Paris Louvre uploads almost entire art collection for free online
The museum remains closed due to Covid but almost half a million major works can be seen online after a super-modern web revamp. Complete digital tours available.
The Louvre museum in Paris has uploaded more than 482,000 works of art online for free, via a new highly-interactive website designed to be used with a touchscreen tablet or smartphone.
Three-quarters of the museum’s collection - and works from the Tuileries Garden and the Musée National Eugène-Delacroix - totaling more than 482,000 works, have been uploaded for public viewing onto a digital database on the site. Previously, the website showed “just” 30,000 pieces.
While the museum itself remains closed due to Covid-19, the website has been given a major revamp. It is now available in four languages (French, English, Spanish, and Chinese) and has been designed to be simple to navigate using portable devices.
Users can search the site and see good-quality images of the artworks or pieces. The image definition is limited and is not “print quality”, but the photos are high-resolution enough to be viewed well on a screen.
The collection includes shots of famous works such as the Mona Lisa, and the statue of Venus de Milo, plus objects from ancient Egypt, and key pieces of Islamic art.

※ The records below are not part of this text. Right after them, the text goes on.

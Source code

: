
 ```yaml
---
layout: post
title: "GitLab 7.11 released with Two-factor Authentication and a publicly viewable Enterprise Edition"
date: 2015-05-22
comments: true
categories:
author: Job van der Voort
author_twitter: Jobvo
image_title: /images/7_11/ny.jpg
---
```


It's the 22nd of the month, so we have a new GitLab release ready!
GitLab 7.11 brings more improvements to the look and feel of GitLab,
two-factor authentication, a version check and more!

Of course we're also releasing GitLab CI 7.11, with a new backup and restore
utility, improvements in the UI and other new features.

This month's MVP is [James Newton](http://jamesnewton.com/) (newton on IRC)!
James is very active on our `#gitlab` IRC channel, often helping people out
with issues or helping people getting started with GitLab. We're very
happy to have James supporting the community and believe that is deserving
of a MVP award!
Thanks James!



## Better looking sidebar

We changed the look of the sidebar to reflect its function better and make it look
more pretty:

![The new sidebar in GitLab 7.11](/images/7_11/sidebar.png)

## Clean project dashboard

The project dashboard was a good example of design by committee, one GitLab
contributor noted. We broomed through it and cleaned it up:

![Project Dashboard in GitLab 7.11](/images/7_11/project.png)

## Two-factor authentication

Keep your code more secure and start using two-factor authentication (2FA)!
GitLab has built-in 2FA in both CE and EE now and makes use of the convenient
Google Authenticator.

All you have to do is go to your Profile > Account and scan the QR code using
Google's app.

The database is updated daily, and has grouped some of the pieces into albums, including those acquired by the museum in 2020, and works gathered after World War Two.
The website also suggests a number of online “tours” to take through the exhibition.

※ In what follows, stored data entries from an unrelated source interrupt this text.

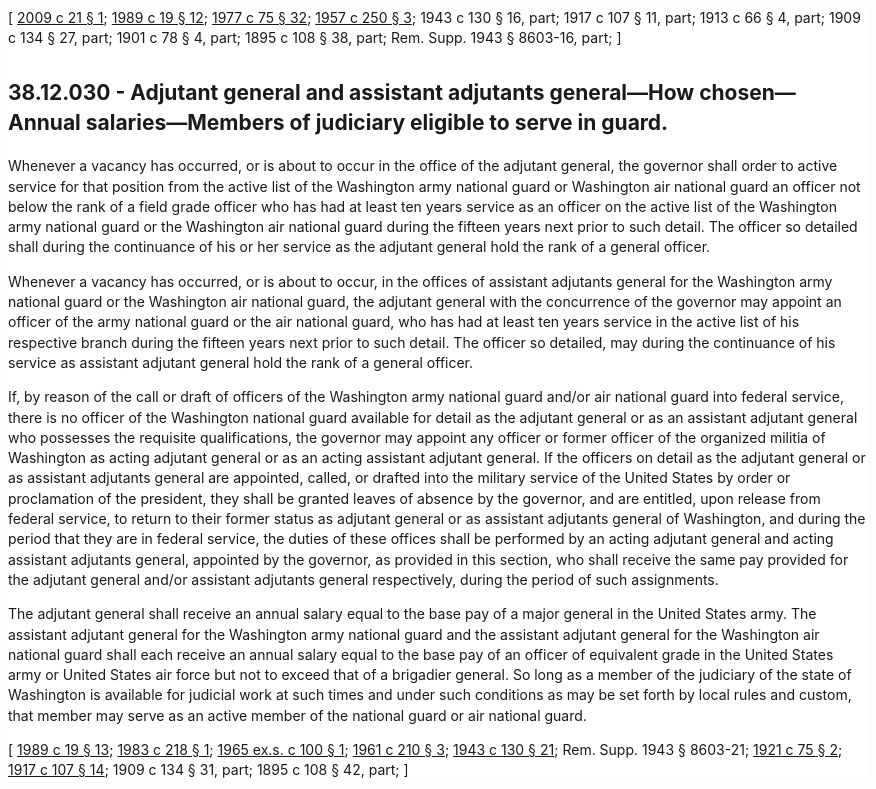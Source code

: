 \[ [2009 c 21 § 1](http://lawfilesext.leg.wa.gov/biennium/2009-10/Pdf/Bills/Session%20Laws/Senate/5030-S.SL.pdf?cite=2009%20c%2021%20§%201); [1989 c 19 § 12](http://leg.wa.gov/CodeReviser/documents/sessionlaw/1989c19.pdf?cite=1989%20c%2019%20§%2012); [1977 c 75 § 32](http://leg.wa.gov/CodeReviser/documents/sessionlaw/1977c75.pdf?cite=1977%20c%2075%20§%2032); [1957 c 250 § 3](http://leg.wa.gov/CodeReviser/documents/sessionlaw/1957c250.pdf?cite=1957%20c%20250%20§%203); 1943 c 130 § 16, part; 1917 c 107 § 11, part; 1913 c 66 § 4, part; 1909 c 134 § 27, part; 1901 c 78 § 4, part; 1895 c 108 § 38, part; Rem. Supp. 1943 § 8603-16, part; \]

## 38.12.030 - Adjutant general and assistant adjutants general—How chosen—Annual salaries—Members of judiciary eligible to serve in guard.
Whenever a vacancy has occurred, or is about to occur in the office of the adjutant general, the governor shall order to active service for that position from the active list of the Washington army national guard or Washington air national guard an officer not below the rank of a field grade officer who has had at least ten years service as an officer on the active list of the Washington army national guard or the Washington air national guard during the fifteen years next prior to such detail. The officer so detailed shall during the continuance of his or her service as the adjutant general hold the rank of a general officer.

Whenever a vacancy has occurred, or is about to occur, in the offices of assistant adjutants general for the Washington army national guard or the Washington air national guard, the adjutant general with the concurrence of the governor may appoint an officer of the army national guard or the air national guard, who has had at least ten years service in the active list of his respective branch during the fifteen years next prior to such detail. The officer so detailed, may during the continuance of his service as assistant adjutant general hold the rank of a general officer.

If, by reason of the call or draft of officers of the Washington army national guard and/or air national guard into federal service, there is no officer of the Washington national guard available for detail as the adjutant general or as an assistant adjutant general who possesses the requisite qualifications, the governor may appoint any officer or former officer of the organized militia of Washington as acting adjutant general or as an acting assistant adjutant general. If the officers on detail as the adjutant general or as assistant adjutants general are appointed, called, or drafted into the military service of the United States by order or proclamation of the president, they shall be granted leaves of absence by the governor, and are entitled, upon release from federal service, to return to their former status as adjutant general or as assistant adjutants general of Washington, and during the period that they are in federal service, the duties of these offices shall be performed by an acting adjutant general and acting assistant adjutants general, appointed by the governor, as provided in this section, who shall receive the same pay provided for the adjutant general and/or assistant adjutants general respectively, during the period of such assignments.

The adjutant general shall receive an annual salary equal to the base pay of a major general in the United States army. The assistant adjutant general for the Washington army national guard and the assistant adjutant general for the Washington air national guard shall each receive an annual salary equal to the base pay of an officer of equivalent grade in the United States army or United States air force but not to exceed that of a brigadier general. So long as a member of the judiciary of the state of Washington is available for judicial work at such times and under such conditions as may be set forth by local rules and custom, that member may serve as an active member of the national guard or air national guard.

\[ [1989 c 19 § 13](http://leg.wa.gov/CodeReviser/documents/sessionlaw/1989c19.pdf?cite=1989%20c%2019%20§%2013); [1983 c 218 § 1](http://leg.wa.gov/CodeReviser/documents/sessionlaw/1983c218.pdf?cite=1983%20c%20218%20§%201); [1965 ex.s. c 100 § 1](http://leg.wa.gov/CodeReviser/documents/sessionlaw/1965ex1c100.pdf?cite=1965%20ex.s.%20c%20100%20§%201); [1961 c 210 § 3](http://leg.wa.gov/CodeReviser/documents/sessionlaw/1961c210.pdf?cite=1961%20c%20210%20§%203); [1943 c 130 § 21](http://leg.wa.gov/CodeReviser/documents/sessionlaw/1943c130.pdf?cite=1943%20c%20130%20§%2021); Rem. Supp. 1943 § 8603-21; [1921 c 75 § 2](http://leg.wa.gov/CodeReviser/documents/sessionlaw/1921c75.pdf?cite=1921%20c%2075%20§%202); [1917 c 107 § 14](http://leg.wa.gov/CodeReviser/documents/sessionlaw/1917c107.pdf?cite=1917%20c%20107%20§%2014); 1909 c 134 § 31, part; 1895 c 108 § 42, part; \]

Jean-Luc Martinez, president-director of the Musée du Louvre said: “Today, the Louvre is dusting off its treasures, even the least well-known. For the first time, anyone can access the entire collection of works from a computer or smartphone for free, whether they are on display in the museum, on loan, even long-term, or in storage.
“The Louvre’s stunning cultural heritage is all now just a click away. I am sure that this digital content is going to further inspire people to come to the Louvre to discover the collections in person [when we reopen].”